One-year-old Camryn has traveled to every track & field meet with her mom. She’s watched her win races, come up short in others and train lights-out. She knows what hard work looks like, what it takes to shatter a record and how shiny medals are.
Her mom, Allyson Felix, is the most decorated female track & field athlete in history. Felix competed in her first Olympic Games in Athens at 18 years old and finished second in the 200-meter race. While earning her degree from USC, she became the youngest champion to compete at World Championships and prepared for her second Olympics in Beijing, where she grabbed her first gold in the women’s 4x400m relay.
Four years later, Felix earned three gold medals in London, including a 4x100m relay that set a world record in 40.82 seconds. The nine-time Olympic medalist is the only female track & field athlete to win six golds in her career.
This past September, Camryn watched as her mom earned her 12th World Championship gold medal to pass sprinter Usain Bolt for most World medals. Felix had given birth just about 10 months before, in an emergency C-section. When concerns arose during a routine checkup at 32 weeks, Felix was immediately sent to the hospital and diagnosed with severe preeclampsia, causing her to deliver a three-pound baby girl two days later.
After Felix herself recovered, she and her husband, Kenneth Ferguson, stood by their daughter’s side for 29 days as she fought for her life in NICU.

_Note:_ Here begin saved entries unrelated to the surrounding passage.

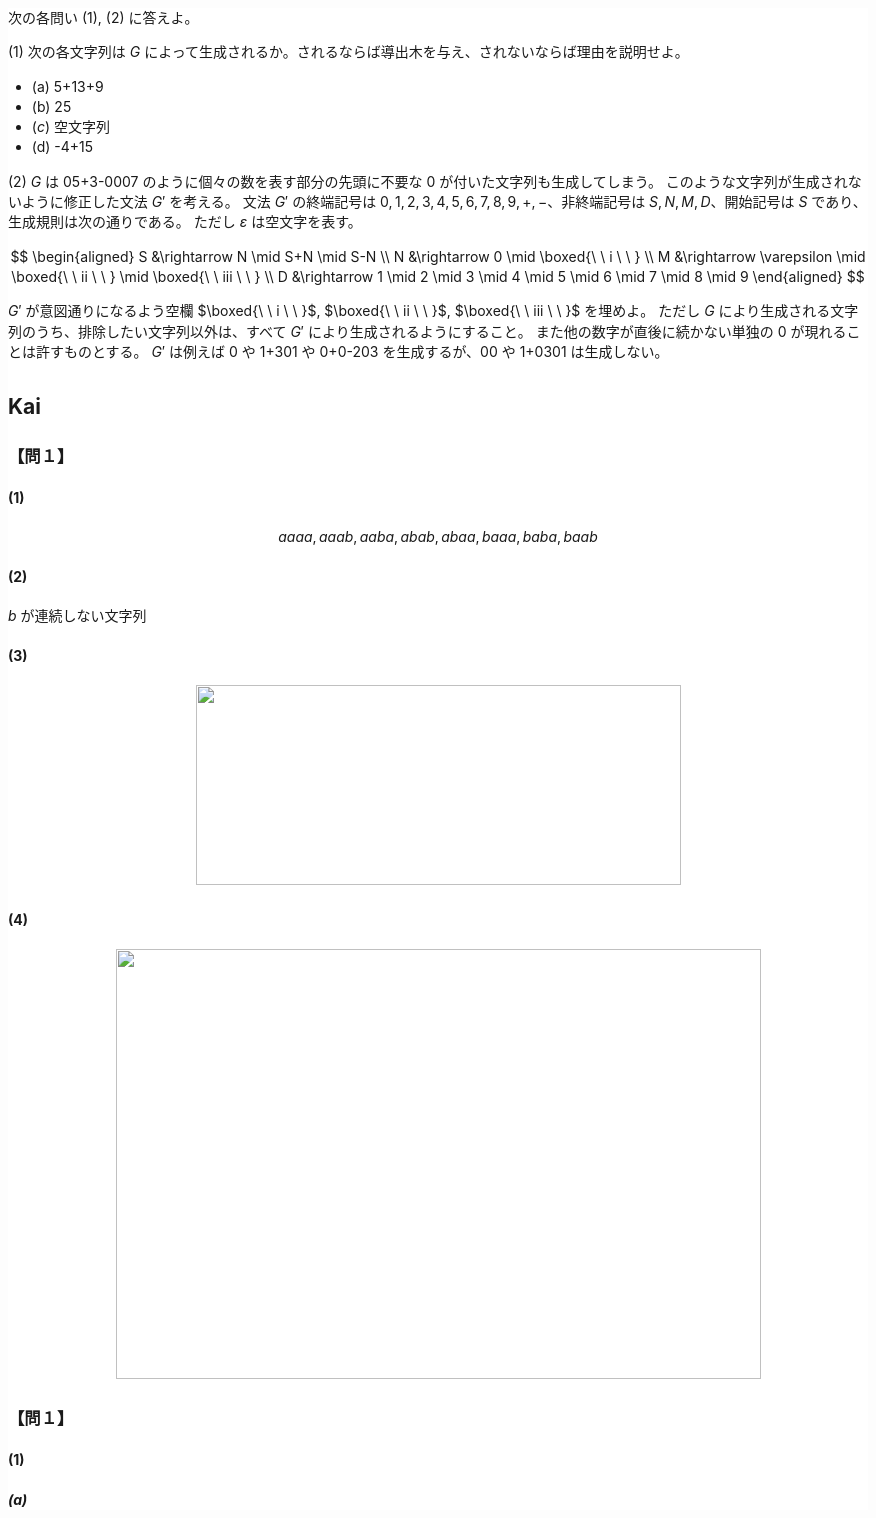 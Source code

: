 次の各問い (1), (2) に答えよ。

(1) 次の各文字列は $G$ によって生成されるか。されるならば導出木を与え、されないならば理由を説明せよ。

- (a) 5+13+9
- (b) 25
- ($c$) 空文字列
- (d) -4+15

(2) $G$ は 05+3-0007 のように個々の数を表す部分の先頭に不要な 0 が付いた文字列も生成してしまう。
このような文字列が生成されないように修正した文法 $G'$ を考える。
文法 $G'$ の終端記号は $0, 1, 2, 3, 4, 5, 6, 7, 8, 9, +, −$、非終端記号は $S, N, M, D$、開始記号は $S$ であり、生成規則は次の通りである。
ただし $\varepsilon$ は空文字を表す。

$$
\begin{aligned}
S &\rightarrow N \mid S+N \mid S-N \\
N &\rightarrow 0 \mid \boxed{\ \ i \ \ } \\
M &\rightarrow \varepsilon \mid \boxed{\ \ ii \ \ } \mid \boxed{\ \ iii \ \ } \\
D &\rightarrow 1 \mid 2 \mid 3 \mid 4 \mid 5 \mid 6 \mid 7 \mid 8 \mid 9
\end{aligned}
$$

$G'$ が意図通りになるよう空欄 $\boxed{\ \ i \ \ }$, $\boxed{\ \ ii \ \ }$, $\boxed{\ \ iii \ \ }$ を埋めよ。
ただし $G$ により生成される文字列のうち、排除したい文字列以外は、すべて $G'$ により生成されるようにすること。
また他の数字が直後に続かない単独の 0 が現れることは許すものとする。
$G'$ は例えば 0 や 1+301 や 0+0-203 を生成するが、00 や 1+0301 は生成しない。

## **Kai**
### 【問１】
#### (1)

$$
aaaa, aaab, aaba, abab, abaa, baaa, baba, baab
$$

#### (2)
$b$ が連続しない文字列

#### (3)

<figure style="text-align:center;">
  <img src="https://raw.githubusercontent.com/Myyura/the_kai_project_assets/main/kakomonn/kyushu_university/ISEE/ist_2019_automata_and_formal_language_p3.png" width="485" height="200" alt=""/>
</figure>

#### (4)

<figure style="text-align:center;">
  <img src="https://raw.githubusercontent.com/Myyura/the_kai_project_assets/main/kakomonn/kyushu_university/ISEE/ist_2019_automata_and_formal_language_p4.png" width="645" height="430" alt=""/>
</figure>


### 【問１】
#### (1)
##### (a)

“She’s really given me a different motivation,” Felix said of Camryn. “I’ve always been driven by my goals and winning, but now there’s definitely been a shift. It’s more of wanting to show her [how to] overcome adversity, have character and integrity. I’m thinking more about the message I want to send to her.”
Most importantly to Felix, her daughter has witnessed her find her voice and use it to advocate for what’s right.

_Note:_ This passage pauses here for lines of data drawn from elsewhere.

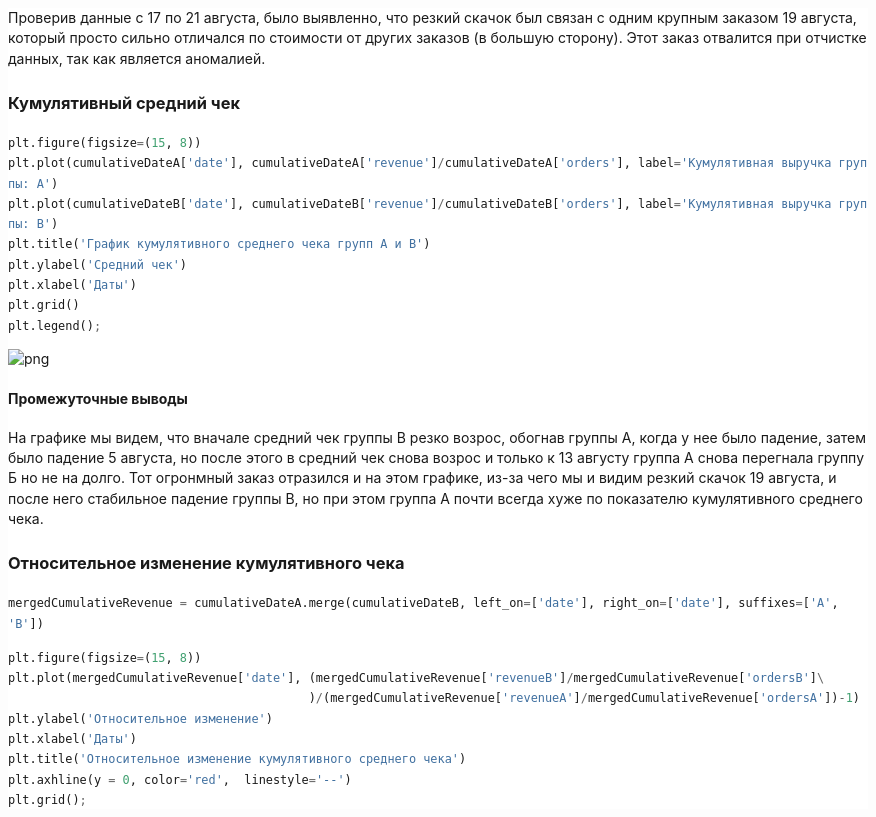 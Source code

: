 Проверив данные с 17 по 21 августа, было выявленно, что резкий скачок был связан с одним крупным заказом 19 августа, который просто сильно отличался по стоимости от других заказов (в большую сторону). Этот заказ отвалится при отчистке данных, так как является аномалией.

### Кумулятивный средний чек


```python
plt.figure(figsize=(15, 8))
plt.plot(cumulativeDateA['date'], cumulativeDateA['revenue']/cumulativeDateA['orders'], label='Кумулятивная выручка группы: A')
plt.plot(cumulativeDateB['date'], cumulativeDateB['revenue']/cumulativeDateB['orders'], label='Кумулятивная выручка группы: B')
plt.title('График кумулятивного среднего чека групп А и В')
plt.ylabel('Средний чек')
plt.xlabel('Даты')
plt.grid()
plt.legend();
```


    
![png](output_52_0.png)
    


#### Промежуточные выводы

На графике мы видем, что вначале средний чек группы В резко возрос, обогнав группы А, когда у нее было падение, затем было падение 5 августа, но после этого в средний чек снова возрос и только к 13 августу группа А снова перегнала группу Б но не на долго. Тот огронмный заказ отразился и на этом графике, из-за чего мы и видим резкий скачок 19 августа, и после него стабильное падение группы В, но при этом группа А почти всегда хуже по показателю кумулятивного среднего чека.

### Относительное изменение кумулятивного чека


```python
mergedCumulativeRevenue = cumulativeDateA.merge(cumulativeDateB, left_on=['date'], right_on=['date'], suffixes=['A', 'B'])
```


```python
plt.figure(figsize=(15, 8))
plt.plot(mergedCumulativeRevenue['date'], (mergedCumulativeRevenue['revenueB']/mergedCumulativeRevenue['ordersB']\
                                          )/(mergedCumulativeRevenue['revenueA']/mergedCumulativeRevenue['ordersA'])-1)
plt.ylabel('Относительное изменение')
plt.xlabel('Даты')
plt.title('Относительное изменение кумулятивного среднего чека')
plt.axhline(y = 0, color='red',  linestyle='--')
plt.grid();
```


     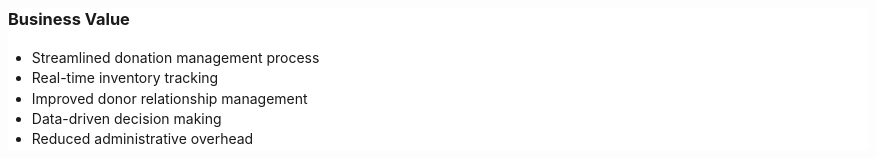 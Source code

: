 ### Business Value
- Streamlined donation management process
- Real-time inventory tracking
- Improved donor relationship management
- Data-driven decision making
- Reduced administrative overhead
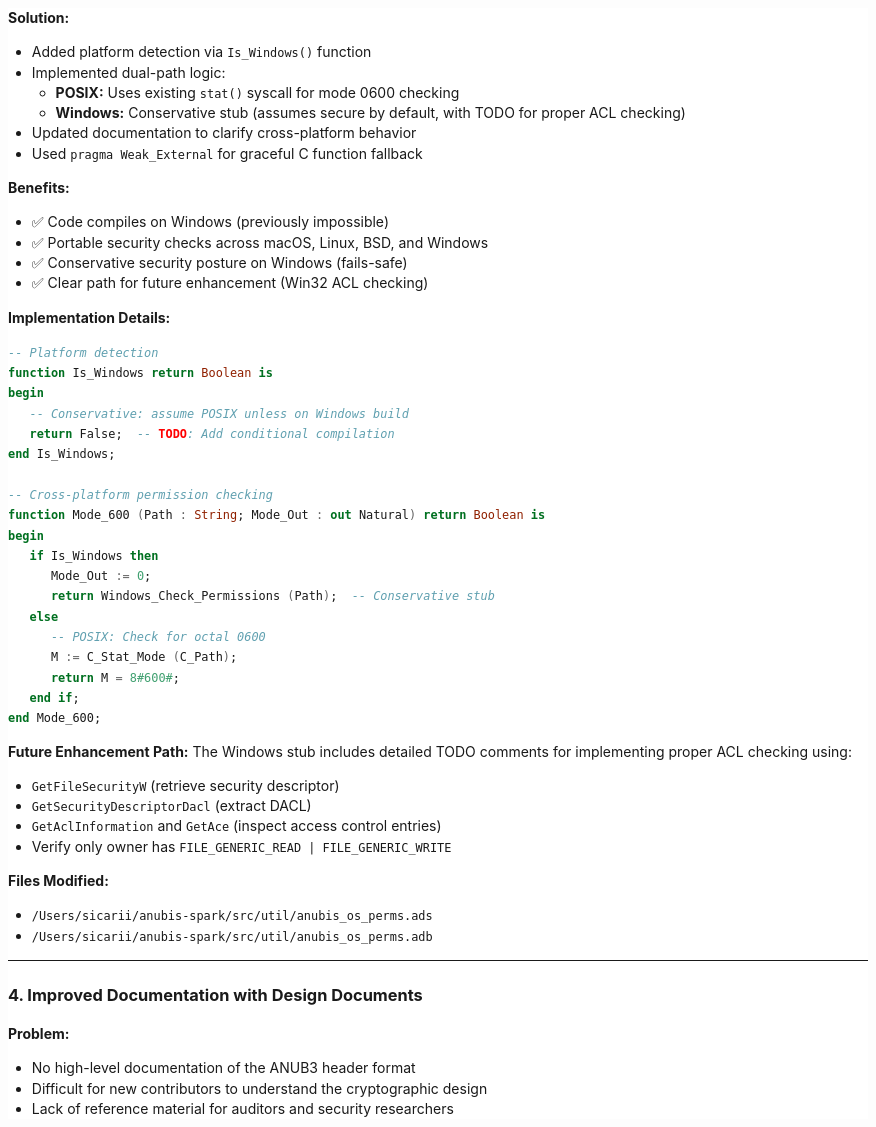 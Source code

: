 **Solution:**
- Added platform detection via `Is_Windows()` function
- Implemented dual-path logic:
  - **POSIX:** Uses existing `stat()` syscall for mode 0600 checking
  - **Windows:** Conservative stub (assumes secure by default, with TODO for proper ACL checking)
- Updated documentation to clarify cross-platform behavior
- Used `pragma Weak_External` for graceful C function fallback

**Benefits:**
- ✅ Code compiles on Windows (previously impossible)
- ✅ Portable security checks across macOS, Linux, BSD, and Windows
- ✅ Conservative security posture on Windows (fails-safe)
- ✅ Clear path for future enhancement (Win32 ACL checking)

**Implementation Details:**
```ada
-- Platform detection
function Is_Windows return Boolean is
begin
   -- Conservative: assume POSIX unless on Windows build
   return False;  -- TODO: Add conditional compilation
end Is_Windows;

-- Cross-platform permission checking
function Mode_600 (Path : String; Mode_Out : out Natural) return Boolean is
begin
   if Is_Windows then
      Mode_Out := 0;
      return Windows_Check_Permissions (Path);  -- Conservative stub
   else
      -- POSIX: Check for octal 0600
      M := C_Stat_Mode (C_Path);
      return M = 8#600#;
   end if;
end Mode_600;
```

**Future Enhancement Path:**
The Windows stub includes detailed TODO comments for implementing proper ACL checking using:
- `GetFileSecurityW` (retrieve security descriptor)
- `GetSecurityDescriptorDacl` (extract DACL)
- `GetAclInformation` and `GetAce` (inspect access control entries)
- Verify only owner has `FILE_GENERIC_READ | FILE_GENERIC_WRITE`

**Files Modified:**
- `/Users/sicarii/anubis-spark/src/util/anubis_os_perms.ads`
- `/Users/sicarii/anubis-spark/src/util/anubis_os_perms.adb`

---

### 4. Improved Documentation with Design Documents

**Problem:**
- No high-level documentation of the ANUB3 header format
- Difficult for new contributors to understand the cryptographic design
- Lack of reference material for auditors and security researchers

Felix had been sponsored by sportswear company Nike since 2010, but when her contract ended in December 2017, she spent a year and a half trying to negotiate a renewal. Nike wanted to pay the six-time Olympic gold medalist less than her previous contract and couldn’t promise that she wouldn’t be punished for not performing at her very best during and after pregnancy.
Meanwhile, USA dominated in the 2019 World Cup, and Nike’s commercial supporting the women went viral.
“I felt like I couldn’t stay silent any longer, because it just didn’t seem right to me,” Felix said. “What I was experiencing and what I was seeing, it wasn’t matching up, and I just felt like I could not go along with it.”
Felix recognized the gravity of her position to take on a powerful issue that affects not only female athletes but all women.
The New York Times published Felix’s op-ed in May, detailing her struggles with Nike’s maternity policies.
“It was extremely scary and risky, just for my whole career path,” Felix said. “But it just felt like it was necessary.”
No other offer sat on Felix’s table. For all she knew, she could run unsponsored for the rest of her career. But making the world a better place for Camryn, her daughter, remained more important than money and a logo.